***** SUPPLIED DATA *****
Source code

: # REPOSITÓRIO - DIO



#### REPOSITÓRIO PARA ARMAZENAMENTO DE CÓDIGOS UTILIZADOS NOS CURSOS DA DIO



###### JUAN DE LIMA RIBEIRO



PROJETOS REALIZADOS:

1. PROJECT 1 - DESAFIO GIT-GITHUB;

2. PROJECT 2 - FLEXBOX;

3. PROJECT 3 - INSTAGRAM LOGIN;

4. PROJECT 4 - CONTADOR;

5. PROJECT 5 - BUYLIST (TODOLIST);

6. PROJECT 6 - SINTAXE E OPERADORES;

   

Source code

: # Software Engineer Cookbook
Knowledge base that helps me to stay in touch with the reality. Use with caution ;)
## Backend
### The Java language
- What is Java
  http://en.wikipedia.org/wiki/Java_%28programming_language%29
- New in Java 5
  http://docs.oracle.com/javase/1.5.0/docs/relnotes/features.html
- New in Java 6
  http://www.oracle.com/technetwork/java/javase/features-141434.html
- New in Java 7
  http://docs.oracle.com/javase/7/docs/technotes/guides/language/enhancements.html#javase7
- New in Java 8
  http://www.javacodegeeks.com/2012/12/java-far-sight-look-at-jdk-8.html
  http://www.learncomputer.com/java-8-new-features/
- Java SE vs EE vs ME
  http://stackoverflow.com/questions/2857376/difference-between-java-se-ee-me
*****
PROBLEM REQUIREMENTS: For the word "features", find every line in the data that holds it and copy that line.

SOLUTION:
  http://docs.oracle.com/javase/1.5.0/docs/relnotes/features.html
  http://www.oracle.com/technetwork/java/javase/features-141434.html
  http://www.learncomputer.com/java-8-new-features/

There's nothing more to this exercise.